[WHAT TO PRODUCE] Count every line in the data below where "Proves" occurs, then state that number and nothing more.

[SOURCE MATERIAL]
+-------+
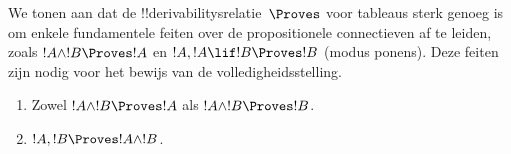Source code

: \documentclass[openany]{memoir}
\begin{document}
\begingroup
\def\olfilename{OLP-0107}
\def\olfilepath{content/first-order-logic/tableaux/}
\hypertarget{unit-OLP-0107}{}




      {}
      {}


\begin{explain}
  We tonen aan dat de !!{derivability}srelatie~$\Proves$ voor
  tableaus sterk genoeg is om enkele fundamentele feiten over de
  propositionele connectieven af te leiden, zoals
  $!A \land !B \Proves !A$ en $!A, !A \lif !B \Proves !B$ (modus
  ponens). Deze feiten zijn nodig voor het bewijs van de
  volledigheidsstelling.
\end{explain}

\begin{prop}
  \begin{enumerate}
  \item {} Zowel $!A \land !B \Proves
    !A$ als $!A \land !B \Proves !B$.
  \item {} $!A, !B \Proves !A \land
    !B$.
  \end{enumerate}
\end{prop}
\end{document}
+-------+
[FINISHED EXERCISE] 5